_Work item_
Pick out the lines below with "https" and list them.
╭──
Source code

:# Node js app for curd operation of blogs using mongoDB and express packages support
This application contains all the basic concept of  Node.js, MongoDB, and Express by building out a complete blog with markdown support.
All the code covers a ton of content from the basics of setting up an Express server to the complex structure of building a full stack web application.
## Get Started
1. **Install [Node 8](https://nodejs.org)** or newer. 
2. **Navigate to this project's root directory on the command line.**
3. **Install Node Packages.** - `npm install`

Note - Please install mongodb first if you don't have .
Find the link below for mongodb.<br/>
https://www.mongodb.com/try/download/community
╰──
_Output of the task_
1. **Install [Node 8](https://nodejs.org)** or newer. 
https://www.mongodb.com/try/download/community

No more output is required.